Há esperança? O STF pode reagir aos recadinhos e às ameaças de chineladas?
Três processos de notícias falsas (fake news) no TSE e STF, investigado o “véio da Havan” como pivô de tudo isto, dentre outras coisas. Há notícias de que tudo está comprovado.
Lembrando a luta do século entre Muhammad Ali e George Foreman.
Em 1974 Ali tinha 32 anos, e o combate aconteceu no Zaire (Congo) contra Foreman (24 anos). O desafiante era mais forte, mais preparado. Depois dos treinos, o saco de areia em Foremam batia, ficava envergado, tamanha a força. Anteriormente, Foreman massacrou Ken Norton, o lutador que tinha quebrado a mandíbula de Ali, em assaltos.

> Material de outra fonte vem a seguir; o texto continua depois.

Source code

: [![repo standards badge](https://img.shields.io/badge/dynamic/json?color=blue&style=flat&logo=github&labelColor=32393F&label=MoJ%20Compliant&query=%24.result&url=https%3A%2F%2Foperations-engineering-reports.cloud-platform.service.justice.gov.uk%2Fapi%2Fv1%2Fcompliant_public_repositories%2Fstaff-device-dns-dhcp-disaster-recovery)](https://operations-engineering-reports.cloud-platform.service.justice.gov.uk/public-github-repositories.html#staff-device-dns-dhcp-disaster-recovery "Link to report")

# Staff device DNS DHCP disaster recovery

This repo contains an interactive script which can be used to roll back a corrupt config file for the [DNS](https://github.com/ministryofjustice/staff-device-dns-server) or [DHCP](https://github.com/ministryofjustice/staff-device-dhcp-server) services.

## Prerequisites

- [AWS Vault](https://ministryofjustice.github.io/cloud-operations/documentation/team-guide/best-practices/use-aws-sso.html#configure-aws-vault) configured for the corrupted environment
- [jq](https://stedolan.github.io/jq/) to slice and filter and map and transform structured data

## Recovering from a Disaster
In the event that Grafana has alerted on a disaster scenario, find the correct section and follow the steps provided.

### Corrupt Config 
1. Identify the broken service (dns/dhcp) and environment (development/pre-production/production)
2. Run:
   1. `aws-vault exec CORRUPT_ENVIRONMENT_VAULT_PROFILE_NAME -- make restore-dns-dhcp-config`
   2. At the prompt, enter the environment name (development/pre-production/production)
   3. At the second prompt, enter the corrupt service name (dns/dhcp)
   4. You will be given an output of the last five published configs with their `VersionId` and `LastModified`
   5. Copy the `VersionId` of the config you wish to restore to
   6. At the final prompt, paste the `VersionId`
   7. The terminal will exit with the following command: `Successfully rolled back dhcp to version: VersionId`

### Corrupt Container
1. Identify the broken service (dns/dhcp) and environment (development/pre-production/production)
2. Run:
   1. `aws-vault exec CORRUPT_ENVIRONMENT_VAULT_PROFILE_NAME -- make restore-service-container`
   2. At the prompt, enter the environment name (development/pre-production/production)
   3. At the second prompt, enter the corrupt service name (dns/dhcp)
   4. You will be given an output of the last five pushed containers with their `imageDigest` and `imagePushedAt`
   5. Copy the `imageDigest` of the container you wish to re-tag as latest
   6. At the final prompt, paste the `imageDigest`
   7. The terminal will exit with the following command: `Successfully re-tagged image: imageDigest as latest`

Na luta, ficou claro que seria improvável Ali vencer – e ele apanhou até o 8º assalto, encostado nas cordas.
Foreman se cansou de tanto bater.
A doze segundos do final, do nada, Ali disparou uma sucessão de golpes finalizado com espetacular golpe no queixo de Foreman.
Venceu a luta.
Estamos na Democracia de Vizinhança. Só discussões de cerca. E muita fofoca nas mercearias e bares da república.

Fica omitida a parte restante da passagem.